Two-component polydimethylsiloxanes (PDMS) are particularly used as adhesives and sealants in the electronics industry. The fundamental properties of PDMS, like their electrical isolation, resistance against temperature, atmospheric conditions and many solvents, stoke the interest in many other applications. Furthermore, highly specialised applications of PDMS require additional properties like electrical conductivity, increased permittivity or adjustment of mechanical properties. Therefore, in such circumstances it is necessary to modify the PDMS to achieve the required additional properties. This modification can be achieved by integrating carbon allotropes, e.g. carbon black, graphite, graphene and carbon nanotubes.
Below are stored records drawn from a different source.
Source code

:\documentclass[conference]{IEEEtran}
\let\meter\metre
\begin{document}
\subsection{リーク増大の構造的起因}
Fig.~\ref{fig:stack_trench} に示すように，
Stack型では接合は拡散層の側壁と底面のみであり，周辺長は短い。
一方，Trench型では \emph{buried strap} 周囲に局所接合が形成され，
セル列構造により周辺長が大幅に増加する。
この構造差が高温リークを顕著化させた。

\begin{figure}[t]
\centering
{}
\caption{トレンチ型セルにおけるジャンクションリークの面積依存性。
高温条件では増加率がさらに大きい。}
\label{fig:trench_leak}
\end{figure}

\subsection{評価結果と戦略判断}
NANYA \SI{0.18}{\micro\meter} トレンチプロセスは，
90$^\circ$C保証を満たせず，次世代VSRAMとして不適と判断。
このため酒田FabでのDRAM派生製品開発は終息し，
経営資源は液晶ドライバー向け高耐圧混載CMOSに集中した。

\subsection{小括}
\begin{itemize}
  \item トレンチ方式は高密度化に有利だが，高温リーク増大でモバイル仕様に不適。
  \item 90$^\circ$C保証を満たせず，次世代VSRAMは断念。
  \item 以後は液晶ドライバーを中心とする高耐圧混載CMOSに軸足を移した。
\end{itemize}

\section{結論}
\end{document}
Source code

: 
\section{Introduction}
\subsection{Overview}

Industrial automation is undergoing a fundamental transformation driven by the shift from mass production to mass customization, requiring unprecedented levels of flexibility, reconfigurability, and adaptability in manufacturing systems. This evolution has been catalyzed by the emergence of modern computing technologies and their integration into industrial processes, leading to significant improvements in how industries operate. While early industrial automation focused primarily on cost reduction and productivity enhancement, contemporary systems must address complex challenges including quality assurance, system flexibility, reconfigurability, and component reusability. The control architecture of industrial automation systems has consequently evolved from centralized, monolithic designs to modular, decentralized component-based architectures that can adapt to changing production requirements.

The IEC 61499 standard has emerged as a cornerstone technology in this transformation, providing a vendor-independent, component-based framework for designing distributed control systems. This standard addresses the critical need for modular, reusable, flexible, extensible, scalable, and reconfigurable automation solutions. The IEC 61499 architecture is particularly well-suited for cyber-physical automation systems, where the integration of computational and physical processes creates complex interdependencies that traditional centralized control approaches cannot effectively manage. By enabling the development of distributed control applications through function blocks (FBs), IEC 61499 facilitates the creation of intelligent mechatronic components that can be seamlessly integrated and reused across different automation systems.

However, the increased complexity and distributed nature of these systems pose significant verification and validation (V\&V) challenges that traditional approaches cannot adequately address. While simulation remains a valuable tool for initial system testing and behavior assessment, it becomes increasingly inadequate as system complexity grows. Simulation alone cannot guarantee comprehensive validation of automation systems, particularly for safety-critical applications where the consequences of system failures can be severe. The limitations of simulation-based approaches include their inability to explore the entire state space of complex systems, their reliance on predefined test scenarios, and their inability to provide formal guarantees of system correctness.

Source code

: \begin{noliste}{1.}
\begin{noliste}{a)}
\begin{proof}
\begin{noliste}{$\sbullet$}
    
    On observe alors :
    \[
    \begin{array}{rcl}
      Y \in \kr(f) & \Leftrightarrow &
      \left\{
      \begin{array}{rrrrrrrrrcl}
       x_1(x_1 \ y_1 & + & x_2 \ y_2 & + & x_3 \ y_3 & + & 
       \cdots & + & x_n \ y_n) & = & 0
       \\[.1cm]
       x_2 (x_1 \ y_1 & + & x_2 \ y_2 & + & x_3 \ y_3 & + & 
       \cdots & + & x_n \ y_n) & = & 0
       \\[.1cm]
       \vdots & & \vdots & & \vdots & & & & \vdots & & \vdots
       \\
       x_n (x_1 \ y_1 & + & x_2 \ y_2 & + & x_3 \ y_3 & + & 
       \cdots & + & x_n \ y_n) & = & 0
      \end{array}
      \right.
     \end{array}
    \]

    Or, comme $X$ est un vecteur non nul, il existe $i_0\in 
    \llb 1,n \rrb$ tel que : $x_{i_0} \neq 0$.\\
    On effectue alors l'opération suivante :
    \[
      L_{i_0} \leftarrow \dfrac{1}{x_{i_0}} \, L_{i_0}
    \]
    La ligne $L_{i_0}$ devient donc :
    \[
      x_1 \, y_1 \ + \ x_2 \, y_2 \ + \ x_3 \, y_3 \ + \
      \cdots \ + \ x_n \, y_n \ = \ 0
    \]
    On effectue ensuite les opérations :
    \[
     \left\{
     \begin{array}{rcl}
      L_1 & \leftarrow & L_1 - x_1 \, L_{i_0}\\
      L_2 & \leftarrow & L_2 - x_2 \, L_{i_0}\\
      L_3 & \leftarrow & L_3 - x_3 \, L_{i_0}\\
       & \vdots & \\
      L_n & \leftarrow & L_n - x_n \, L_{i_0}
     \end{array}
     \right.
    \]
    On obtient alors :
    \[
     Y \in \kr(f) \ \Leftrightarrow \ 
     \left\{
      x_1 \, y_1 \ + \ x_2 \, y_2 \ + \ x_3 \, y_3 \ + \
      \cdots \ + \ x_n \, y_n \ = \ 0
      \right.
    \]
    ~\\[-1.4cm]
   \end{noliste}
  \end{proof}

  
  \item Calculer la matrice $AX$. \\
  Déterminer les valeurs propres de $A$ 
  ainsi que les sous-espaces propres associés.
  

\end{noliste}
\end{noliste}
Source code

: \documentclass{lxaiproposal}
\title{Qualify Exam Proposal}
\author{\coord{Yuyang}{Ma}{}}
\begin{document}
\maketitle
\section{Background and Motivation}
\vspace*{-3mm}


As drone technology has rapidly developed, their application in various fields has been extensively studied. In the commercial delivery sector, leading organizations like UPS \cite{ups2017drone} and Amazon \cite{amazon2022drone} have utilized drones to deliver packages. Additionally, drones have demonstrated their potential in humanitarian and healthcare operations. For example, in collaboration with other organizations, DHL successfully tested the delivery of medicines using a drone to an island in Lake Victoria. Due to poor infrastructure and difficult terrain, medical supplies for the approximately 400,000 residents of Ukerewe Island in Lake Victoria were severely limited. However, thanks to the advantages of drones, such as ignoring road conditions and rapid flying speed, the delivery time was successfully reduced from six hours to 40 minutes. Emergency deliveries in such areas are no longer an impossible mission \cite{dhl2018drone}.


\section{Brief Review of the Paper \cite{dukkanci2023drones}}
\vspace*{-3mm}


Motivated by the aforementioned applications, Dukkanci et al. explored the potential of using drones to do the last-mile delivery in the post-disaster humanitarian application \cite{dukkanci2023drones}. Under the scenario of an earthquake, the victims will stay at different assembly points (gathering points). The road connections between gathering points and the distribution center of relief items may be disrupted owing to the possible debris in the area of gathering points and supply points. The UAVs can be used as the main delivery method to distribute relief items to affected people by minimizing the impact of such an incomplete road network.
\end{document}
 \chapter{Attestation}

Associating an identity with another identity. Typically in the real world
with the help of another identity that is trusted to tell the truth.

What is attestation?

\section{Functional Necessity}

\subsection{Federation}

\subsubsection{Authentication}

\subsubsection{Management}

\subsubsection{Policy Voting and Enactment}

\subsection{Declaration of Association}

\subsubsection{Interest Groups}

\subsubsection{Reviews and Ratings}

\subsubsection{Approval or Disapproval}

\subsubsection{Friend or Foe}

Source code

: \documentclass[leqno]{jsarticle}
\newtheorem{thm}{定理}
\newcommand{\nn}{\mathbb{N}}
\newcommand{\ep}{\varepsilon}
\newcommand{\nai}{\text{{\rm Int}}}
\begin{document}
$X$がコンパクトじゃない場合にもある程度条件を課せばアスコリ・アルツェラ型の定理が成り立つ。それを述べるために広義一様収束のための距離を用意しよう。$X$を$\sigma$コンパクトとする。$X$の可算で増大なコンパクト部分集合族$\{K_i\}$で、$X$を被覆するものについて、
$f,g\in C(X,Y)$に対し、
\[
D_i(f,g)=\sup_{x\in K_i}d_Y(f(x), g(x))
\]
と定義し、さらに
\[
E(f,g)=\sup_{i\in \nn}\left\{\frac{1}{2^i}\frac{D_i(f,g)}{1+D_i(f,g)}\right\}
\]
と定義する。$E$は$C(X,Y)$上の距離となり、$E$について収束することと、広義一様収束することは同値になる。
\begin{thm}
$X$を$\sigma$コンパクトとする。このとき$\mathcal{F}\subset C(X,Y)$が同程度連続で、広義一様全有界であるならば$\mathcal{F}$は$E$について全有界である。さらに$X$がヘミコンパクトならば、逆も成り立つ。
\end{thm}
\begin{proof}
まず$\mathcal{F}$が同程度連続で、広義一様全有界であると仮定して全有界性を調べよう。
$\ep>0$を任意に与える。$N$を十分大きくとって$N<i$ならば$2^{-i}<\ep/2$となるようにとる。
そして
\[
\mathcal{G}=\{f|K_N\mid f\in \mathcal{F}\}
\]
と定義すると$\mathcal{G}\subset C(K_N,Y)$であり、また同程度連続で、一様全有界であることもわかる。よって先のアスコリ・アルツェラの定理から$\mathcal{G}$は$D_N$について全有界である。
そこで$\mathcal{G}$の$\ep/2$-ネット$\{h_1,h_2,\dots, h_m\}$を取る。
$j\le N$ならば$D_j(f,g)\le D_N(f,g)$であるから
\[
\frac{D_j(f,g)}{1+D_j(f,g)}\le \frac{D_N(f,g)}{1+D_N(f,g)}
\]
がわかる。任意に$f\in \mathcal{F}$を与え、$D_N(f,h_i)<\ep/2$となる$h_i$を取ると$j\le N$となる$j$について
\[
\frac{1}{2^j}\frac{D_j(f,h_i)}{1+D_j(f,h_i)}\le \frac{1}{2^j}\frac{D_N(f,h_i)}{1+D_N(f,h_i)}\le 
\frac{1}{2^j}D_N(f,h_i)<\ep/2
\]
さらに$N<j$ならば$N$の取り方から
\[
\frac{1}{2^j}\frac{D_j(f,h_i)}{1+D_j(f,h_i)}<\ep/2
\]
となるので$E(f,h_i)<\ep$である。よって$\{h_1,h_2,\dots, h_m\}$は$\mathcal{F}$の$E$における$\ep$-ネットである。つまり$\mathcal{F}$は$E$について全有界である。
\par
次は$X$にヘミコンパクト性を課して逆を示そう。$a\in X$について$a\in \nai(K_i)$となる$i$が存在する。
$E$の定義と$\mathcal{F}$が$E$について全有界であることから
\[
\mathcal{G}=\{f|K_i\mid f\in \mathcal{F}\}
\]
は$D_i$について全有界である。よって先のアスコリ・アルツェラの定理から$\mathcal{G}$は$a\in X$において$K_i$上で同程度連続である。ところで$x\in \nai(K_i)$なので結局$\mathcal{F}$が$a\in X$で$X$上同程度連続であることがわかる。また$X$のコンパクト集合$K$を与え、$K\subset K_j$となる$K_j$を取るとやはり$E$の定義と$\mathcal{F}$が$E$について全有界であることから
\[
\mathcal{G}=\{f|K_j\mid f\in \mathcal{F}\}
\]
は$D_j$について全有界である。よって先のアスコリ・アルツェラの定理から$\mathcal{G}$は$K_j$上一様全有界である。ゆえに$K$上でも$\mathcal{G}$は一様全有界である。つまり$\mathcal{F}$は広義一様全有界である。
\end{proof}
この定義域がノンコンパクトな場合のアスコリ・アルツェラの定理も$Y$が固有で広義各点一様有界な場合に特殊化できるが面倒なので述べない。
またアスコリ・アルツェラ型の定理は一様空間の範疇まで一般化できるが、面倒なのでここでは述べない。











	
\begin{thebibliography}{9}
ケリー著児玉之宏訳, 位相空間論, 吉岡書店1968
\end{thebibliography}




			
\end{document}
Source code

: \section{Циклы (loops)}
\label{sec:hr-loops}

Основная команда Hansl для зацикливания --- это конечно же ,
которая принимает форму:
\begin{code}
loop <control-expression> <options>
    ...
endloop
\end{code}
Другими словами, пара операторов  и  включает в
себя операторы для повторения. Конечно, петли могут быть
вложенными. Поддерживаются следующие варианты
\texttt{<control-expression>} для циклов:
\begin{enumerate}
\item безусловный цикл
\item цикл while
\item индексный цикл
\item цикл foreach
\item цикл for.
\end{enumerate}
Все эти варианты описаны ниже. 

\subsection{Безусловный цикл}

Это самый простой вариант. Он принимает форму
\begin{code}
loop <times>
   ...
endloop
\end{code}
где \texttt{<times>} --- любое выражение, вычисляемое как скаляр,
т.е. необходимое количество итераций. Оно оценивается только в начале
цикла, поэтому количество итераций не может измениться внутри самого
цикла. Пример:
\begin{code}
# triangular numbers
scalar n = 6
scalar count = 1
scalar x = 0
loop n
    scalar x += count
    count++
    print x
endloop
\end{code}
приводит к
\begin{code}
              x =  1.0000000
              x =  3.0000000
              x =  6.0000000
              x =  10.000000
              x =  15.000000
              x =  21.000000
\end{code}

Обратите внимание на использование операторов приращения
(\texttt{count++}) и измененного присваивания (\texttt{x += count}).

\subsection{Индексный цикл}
The processing of PDMS with nanoscale fillers can be done with different devices, which are based on different mechanisms of action. The main aim is to achieve a good and homogeneous dispersion with minimal effect on particle size. The different types of particles showed a variety of behaviours regarding their deagglomeration and homogenisation in the PDMS. This depends on the resilience of the agglomerates and therefore the energy required for deagglomeration. These different particles also produced different values of the electrical conductivity regarding their geometry. An additional factor was the further processability of the dispersion because some particles cause a drastic increase in the complex viscosity, which may be a limiting factor for the application. The investigations showed a wide range of influences on the dispersions and cured samples and also the related values, e.g. electrical conductivity, viscosity and processability. Research in the field of electrical modification of PDMS reached a high standard of knowledge. Now, the practical demands of the industrial operators and all those who are interested in to transfer the knowledge into new and promising applications will be necessary for the further action research. The parameters of the material may be adjusted to the demands, whereby the necessary properties for further applications will be realisable.